≧ Way Back Home - SHAUN
Way Back Home
Inspired by Way Back Home – SHAUN
Story by Rashi-cchi
– A Honkai Impact 3rd Fanfiction
Kalpas x Sherry (OC)
***
It’s like a drawer that keeps opening, no matter how hard I try to close it
You’re flying high in the sky but you always come back to me
I have a hard time dealing with us parting but everything is as it always was
Oh oh oh
“Sherry. Bagaimana kondisimu?”
Begitu mataku terbuka, aku mendapati sosok gadis dengan postur mirip denganku. Ketika aku mengerjap beberapa kali dan memandangnya lagi, aku mengenalinya sebagai salah satu rekanku dari era lampau. Suaranya terdengar jernih dan tenang walau sudah 50.000 tahun berlalu kami tertidur dalam cryopod.
“Hua ...?” panggilku.
Ah, sial. Suaraku terdengar sangat parau, ini sungguh memalukan–mengapa aku tampak seperti orang bangun tidur? Padahal, Hua terlihat sangat segar seperti itu.

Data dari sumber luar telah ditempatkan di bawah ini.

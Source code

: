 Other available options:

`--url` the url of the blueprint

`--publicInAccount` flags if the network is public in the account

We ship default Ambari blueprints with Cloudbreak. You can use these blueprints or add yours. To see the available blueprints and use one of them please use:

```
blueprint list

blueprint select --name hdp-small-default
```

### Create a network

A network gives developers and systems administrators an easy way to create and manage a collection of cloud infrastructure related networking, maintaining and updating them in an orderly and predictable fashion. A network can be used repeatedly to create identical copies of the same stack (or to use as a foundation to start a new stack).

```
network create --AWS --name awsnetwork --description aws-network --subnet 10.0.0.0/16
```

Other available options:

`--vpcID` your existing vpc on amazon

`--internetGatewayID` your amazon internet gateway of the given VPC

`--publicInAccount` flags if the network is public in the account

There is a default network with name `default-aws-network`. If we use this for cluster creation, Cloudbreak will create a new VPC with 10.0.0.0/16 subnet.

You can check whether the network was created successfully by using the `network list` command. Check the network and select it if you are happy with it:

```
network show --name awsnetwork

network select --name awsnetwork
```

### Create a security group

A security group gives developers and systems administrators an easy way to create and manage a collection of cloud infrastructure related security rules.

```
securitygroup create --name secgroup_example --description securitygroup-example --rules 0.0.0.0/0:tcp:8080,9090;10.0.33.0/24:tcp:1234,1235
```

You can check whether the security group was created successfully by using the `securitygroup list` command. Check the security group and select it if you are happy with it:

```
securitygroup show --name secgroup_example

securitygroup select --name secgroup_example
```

Pandanganku terasa berat. Ketika menyentuh area mata, aku menyadari mataku agak sembab. Apakah aku menangis selama berada di dalam cryopod? Kenapa? Apa yang aku tangisi di dalam sana?
Aku memilih untuk tidak memedulikan itu–bertanya pada Hua juga tak mungkin, sebab, dalam cryopod itu kami berada dalam keadaan tidur panjang tanpa bisa mengetahui kondisi rekan ataupun kondisi di luar sana.
Aku mendekati Hua dengan langkah tertatih. Tidur panjang dalam cryopod membuatku harus kembali beradaptasi, ketika aku nyaris terjatuh, dengan sigap Hua menahanku. Aku tersenyum senang, anak ini memang sigap sekali.
“Ke mana yang lain?” tanyaku.
“... Kevin sudah bangun duluan, bersama Su dia memandu manusia-manusia lain di sini, Sherry. Aku diminta untuk menjagamu sampai sadar dan membantumu beradaptasi,” jawab Hua.
Aku menggerutu, “Hmh, berarti aku yang paling terakhir bangun.”
“Itu bukan hal yang aneh, sebab Sherry ‘kan orang terakhir yang masuk ke dalam cryopod.”
Mulutku bungkam. Aku tidak ingat itu–kenapa aku harus menjadi yang terakhir masuk ke dalam cryopod? Efek samping penggunaan Void Archives yang berlebihan saat melawan Herrscher of The End di bulan membuat ingatanku terkikis. Aku ceroboh sekali, sih. Kalau Kalpas tahu, ia pasti marah dan akan mengataiku bodoh.
“Oh, mana Kalpas?” tanyaku dengan penasaran, aneh rasanya ketika melihat Kalpas tidak ada di sisiku–mengingat aku dan dia sudah sangat dekat dan selalu bersama tiap hari. “Jangan bilang dia sudah mengacau di luar sana?”
Hua tersentak mendengar pertanyaanku. Sepasang netranya membelalak, ia memandangku dengan tatapan yang tak bisa aku artikan–oh, pasti dia kaget karena tebakanku benar.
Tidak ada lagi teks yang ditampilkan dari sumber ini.